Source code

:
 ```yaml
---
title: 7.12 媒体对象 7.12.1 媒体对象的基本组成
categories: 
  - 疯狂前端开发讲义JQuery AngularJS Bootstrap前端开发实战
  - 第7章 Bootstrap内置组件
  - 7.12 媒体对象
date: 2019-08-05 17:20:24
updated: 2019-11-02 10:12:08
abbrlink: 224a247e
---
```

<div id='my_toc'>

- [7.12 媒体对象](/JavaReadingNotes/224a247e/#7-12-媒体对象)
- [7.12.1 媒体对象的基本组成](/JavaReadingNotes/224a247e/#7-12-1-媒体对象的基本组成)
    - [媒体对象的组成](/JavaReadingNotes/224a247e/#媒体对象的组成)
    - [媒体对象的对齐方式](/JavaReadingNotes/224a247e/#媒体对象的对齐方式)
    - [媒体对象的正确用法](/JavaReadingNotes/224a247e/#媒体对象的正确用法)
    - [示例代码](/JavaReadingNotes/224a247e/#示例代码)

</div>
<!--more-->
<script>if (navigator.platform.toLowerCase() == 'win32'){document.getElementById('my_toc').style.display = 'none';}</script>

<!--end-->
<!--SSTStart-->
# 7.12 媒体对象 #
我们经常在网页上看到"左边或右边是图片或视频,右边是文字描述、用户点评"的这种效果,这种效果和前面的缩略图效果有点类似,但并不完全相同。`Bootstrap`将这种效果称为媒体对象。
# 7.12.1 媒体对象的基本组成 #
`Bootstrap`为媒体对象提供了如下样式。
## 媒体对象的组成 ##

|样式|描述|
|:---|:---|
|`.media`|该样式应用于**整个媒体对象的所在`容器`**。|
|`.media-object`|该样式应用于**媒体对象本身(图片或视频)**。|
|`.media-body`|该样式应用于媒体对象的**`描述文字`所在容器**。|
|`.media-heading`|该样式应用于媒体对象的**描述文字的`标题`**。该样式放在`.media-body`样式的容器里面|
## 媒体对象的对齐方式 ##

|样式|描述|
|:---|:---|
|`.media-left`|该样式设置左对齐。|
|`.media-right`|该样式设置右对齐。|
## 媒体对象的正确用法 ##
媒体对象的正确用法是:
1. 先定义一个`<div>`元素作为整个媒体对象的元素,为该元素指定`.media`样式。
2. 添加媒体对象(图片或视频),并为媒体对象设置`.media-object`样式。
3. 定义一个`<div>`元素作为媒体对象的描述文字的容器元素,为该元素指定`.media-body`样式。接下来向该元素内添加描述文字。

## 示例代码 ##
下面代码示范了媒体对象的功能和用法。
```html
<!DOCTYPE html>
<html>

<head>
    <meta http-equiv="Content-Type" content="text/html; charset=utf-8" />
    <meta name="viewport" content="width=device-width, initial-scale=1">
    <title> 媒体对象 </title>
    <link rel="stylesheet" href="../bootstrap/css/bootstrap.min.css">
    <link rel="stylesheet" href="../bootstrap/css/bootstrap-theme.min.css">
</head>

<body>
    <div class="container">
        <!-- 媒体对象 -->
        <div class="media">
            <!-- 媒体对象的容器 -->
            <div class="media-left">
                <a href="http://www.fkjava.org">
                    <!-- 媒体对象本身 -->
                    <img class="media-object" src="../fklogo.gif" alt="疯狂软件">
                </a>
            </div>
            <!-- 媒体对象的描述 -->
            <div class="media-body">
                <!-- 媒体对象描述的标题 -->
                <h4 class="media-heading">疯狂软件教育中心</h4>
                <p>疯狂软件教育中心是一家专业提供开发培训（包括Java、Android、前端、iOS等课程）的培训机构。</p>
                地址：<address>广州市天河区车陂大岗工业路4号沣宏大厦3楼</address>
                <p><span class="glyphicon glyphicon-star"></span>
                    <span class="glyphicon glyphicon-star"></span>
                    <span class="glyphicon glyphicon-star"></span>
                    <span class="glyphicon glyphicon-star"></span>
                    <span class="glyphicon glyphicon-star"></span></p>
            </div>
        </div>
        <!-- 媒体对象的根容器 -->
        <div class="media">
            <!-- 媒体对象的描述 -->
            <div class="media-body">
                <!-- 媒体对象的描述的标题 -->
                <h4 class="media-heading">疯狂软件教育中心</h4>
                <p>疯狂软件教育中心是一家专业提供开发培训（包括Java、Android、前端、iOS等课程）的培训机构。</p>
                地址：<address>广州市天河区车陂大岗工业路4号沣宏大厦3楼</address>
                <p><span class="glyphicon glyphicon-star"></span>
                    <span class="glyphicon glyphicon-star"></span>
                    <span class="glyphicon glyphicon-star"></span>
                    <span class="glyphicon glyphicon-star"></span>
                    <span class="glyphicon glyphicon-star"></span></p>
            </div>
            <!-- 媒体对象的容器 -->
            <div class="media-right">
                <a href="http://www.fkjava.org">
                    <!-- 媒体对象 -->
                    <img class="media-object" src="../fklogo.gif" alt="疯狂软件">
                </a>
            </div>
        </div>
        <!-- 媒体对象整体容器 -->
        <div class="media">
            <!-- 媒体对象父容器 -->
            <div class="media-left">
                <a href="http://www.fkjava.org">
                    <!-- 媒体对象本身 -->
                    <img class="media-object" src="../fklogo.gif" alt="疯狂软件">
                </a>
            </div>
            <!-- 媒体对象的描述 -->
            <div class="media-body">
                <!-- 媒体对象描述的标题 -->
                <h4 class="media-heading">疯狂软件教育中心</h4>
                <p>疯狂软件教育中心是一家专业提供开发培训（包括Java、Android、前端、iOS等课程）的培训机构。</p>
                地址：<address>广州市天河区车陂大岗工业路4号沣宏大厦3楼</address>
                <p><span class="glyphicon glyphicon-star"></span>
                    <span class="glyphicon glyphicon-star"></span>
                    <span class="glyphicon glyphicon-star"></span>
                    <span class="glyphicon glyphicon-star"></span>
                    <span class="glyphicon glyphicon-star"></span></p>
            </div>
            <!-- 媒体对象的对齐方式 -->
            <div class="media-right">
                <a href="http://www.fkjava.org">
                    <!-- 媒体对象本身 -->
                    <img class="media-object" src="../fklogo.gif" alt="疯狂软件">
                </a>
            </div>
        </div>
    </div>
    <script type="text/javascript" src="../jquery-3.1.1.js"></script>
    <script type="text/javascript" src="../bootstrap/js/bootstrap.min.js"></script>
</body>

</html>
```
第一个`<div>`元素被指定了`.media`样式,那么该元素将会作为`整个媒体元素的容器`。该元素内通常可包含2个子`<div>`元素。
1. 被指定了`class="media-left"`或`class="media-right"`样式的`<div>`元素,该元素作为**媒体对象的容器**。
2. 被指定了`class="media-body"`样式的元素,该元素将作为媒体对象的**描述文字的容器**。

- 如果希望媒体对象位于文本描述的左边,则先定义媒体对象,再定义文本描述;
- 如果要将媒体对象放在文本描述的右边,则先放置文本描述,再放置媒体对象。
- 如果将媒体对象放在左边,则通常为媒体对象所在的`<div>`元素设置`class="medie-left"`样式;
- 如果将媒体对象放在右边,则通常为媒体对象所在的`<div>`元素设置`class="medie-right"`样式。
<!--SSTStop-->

□ □ □ □

• [WORK ORDER] The lines of the records that contain the string "body" should be located and copied.

• [FINAL ANSWER]
|`.media-body`|该样式应用于媒体对象的**`描述文字`所在容器**。|
|`.media-heading`|该样式应用于媒体对象的**描述文字的`标题`**。该样式放在`.media-body`样式的容器里面|
3. 定义一个`<div>`元素作为媒体对象的描述文字的容器元素,为该元素指定`.media-body`样式。接下来向该元素内添加描述文字。
<body>
            <div class="media-body">
            <div class="media-body">
            <div class="media-body">
</body>
2. 被指定了`class="media-body"`样式的元素,该元素将作为媒体对象的**描述文字的容器**。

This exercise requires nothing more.